*** The data Section Begins ***

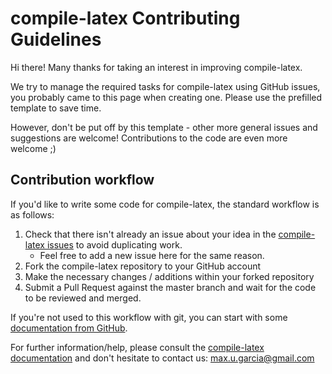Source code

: # compile-latex Contributing Guidelines

Hi there! Many thanks for taking an interest in improving compile-latex.

We try to manage the required tasks for compile-latex using GitHub issues, you probably came to this page when creating one. Please use the prefilled template to save time.

However, don't be put off by this template - other more general issues and suggestions are welcome! Contributions to the code are even more welcome ;)

## Contribution workflow
If you'd like to write some code for compile-latex, the standard workflow
is as follows:

1. Check that there isn't already an issue about your idea in the
   [compile-latex issues](https://github.com/MaxUlysse/compile-latex/issues) to avoid
   duplicating work.
    * Feel free to add a new issue here for the same reason.
2. Fork the compile-latex repository to your GitHub account
3. Make the necessary changes / additions within your forked repository
4. Submit a Pull Request against the master branch and wait for the code to be reviewed and merged.

If you're not used to this workflow with git, you can start with some [documentation from GitHub](https://try.github.io/).

For further information/help, please consult the [compile-latex documentation](https://github.com/MaxUlysse/compile-latex#documentation) and don't hesitate to contact us: max.u.garcia@gmail.com
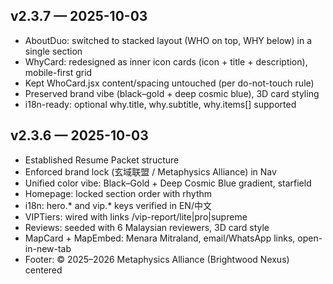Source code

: ## v2.3.7 — 2025-10-03
- AboutDuo: switched to stacked layout (WHO on top, WHY below) in a single section
- WhyCard: redesigned as inner icon cards (icon + title + description), mobile-first grid
- Kept WhoCard.jsx content/spacing untouched (per do-not-touch rule)
- Preserved brand vibe (black–gold + deep cosmic blue), 3D card styling
- i18n-ready: optional why.title, why.subtitle, why.items[] supported

## v2.3.6 — 2025-10-03
- Established Resume Packet structure
- Enforced brand lock (玄域联盟 / Metaphysics Alliance) in Nav
- Unified color vibe: Black–Gold + Deep Cosmic Blue gradient, starfield
- Homepage: locked section order with <SectionDivider /> rhythm
- i18n: hero.* and vip.* keys verified in EN/中文
- VIPTiers: wired with links /vip-report/lite|pro|supreme
- Reviews: seeded with 6 Malaysian reviewers, 3D card style
- MapCard + MapEmbed: Menara Mitraland, email/WhatsApp links, open-in-new-tab
- Footer: © 2025–2026 Metaphysics Alliance (Brightwood Nexus) centered
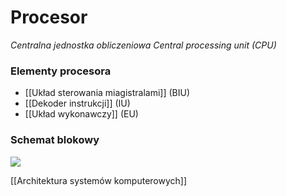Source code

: # Procesor
*Centralna jednostka obliczeniowa
Central processing unit (CPU)*
### Elementy procesora
- [[Układ sterowania miagistralami]] (BIU)
- [[Dekoder instrukcji]] (IU)
- [[Układ wykonawczy]] (EU)

### Schemat blokowy
![](img/procesor1.PNG)

[[Architektura systemów komputerowych]]
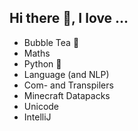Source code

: ## Hi there 👋, I love ...
- Bubble Tea 🧋
- Maths
- Python 🐍
- Language (and NLP)
- Com- and Transpilers
- Minecraft Datapacks
- Unicode
- IntelliJ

*** The data Section Ends ***

All entries must come back exactly as written, though without their pictures.

Source code

: # compile-latex Contributing Guidelines

Hi there! Many thanks for taking an interest in improving compile-latex.

We try to manage the required tasks for compile-latex using GitHub issues, you probably came to this page when creating one. Please use the prefilled template to save time.

However, don't be put off by this template - other more general issues and suggestions are welcome! Contributions to the code are even more welcome ;)

## Contribution workflow
If you'd like to write some code for compile-latex, the standard workflow
is as follows:

1. Check that there isn't already an issue about your idea in the
   [compile-latex issues](https://github.com/MaxUlysse/compile-latex/issues) to avoid
   duplicating work.
    * Feel free to add a new issue here for the same reason.
2. Fork the compile-latex repository to your GitHub account
3. Make the necessary changes / additions within your forked repository
4. Submit a Pull Request against the master branch and wait for the code to be reviewed and merged.

If you're not used to this workflow with git, you can start with some [documentation from GitHub](https://try.github.io/).

For further information/help, please consult the [compile-latex documentation](https://github.com/MaxUlysse/compile-latex#documentation) and don't hesitate to contact us: max.u.garcia@gmail.com
Source code

: ## v2.3.7 — 2025-10-03
- AboutDuo: switched to stacked layout (WHO on top, WHY below) in a single section
- WhyCard: redesigned as inner icon cards (icon + title + description), mobile-first grid
- Kept WhoCard.jsx content/spacing untouched (per do-not-touch rule)
- Preserved brand vibe (black–gold + deep cosmic blue), 3D card styling
- i18n-ready: optional why.title, why.subtitle, why.items[] supported

## v2.3.6 — 2025-10-03
- Established Resume Packet structure
- Enforced brand lock (玄域联盟 / Metaphysics Alliance) in Nav
- Unified color vibe: Black–Gold + Deep Cosmic Blue gradient, starfield
- Homepage: locked section order with <SectionDivider /> rhythm
- i18n: hero.* and vip.* keys verified in EN/中文
- VIPTiers: wired with links /vip-report/lite|pro|supreme
- Reviews: seeded with 6 Malaysian reviewers, 3D card style
- MapCard + MapEmbed: Menara Mitraland, email/WhatsApp links, open-in-new-tab
- Footer: © 2025–2026 Metaphysics Alliance (Brightwood Nexus) centered
Source code

: # Procesor
*Centralna jednostka obliczeniowa
Central processing unit (CPU)*
### Elementy procesora
- [[Układ sterowania miagistralami]] (BIU)
- [[Dekoder instrukcji]] (IU)
- [[Układ wykonawczy]] (EU)

### Schemat blokowy
![](img/procesor1.PNG)

[[Architektura systemów komputerowych]]
Source code

: ## Hi there 👋, I love ...
- Bubble Tea 🧋
- Maths
- Python 🐍
- Language (and NLP)
- Com- and Transpilers
- Minecraft Datapacks
- Unicode
- IntelliJ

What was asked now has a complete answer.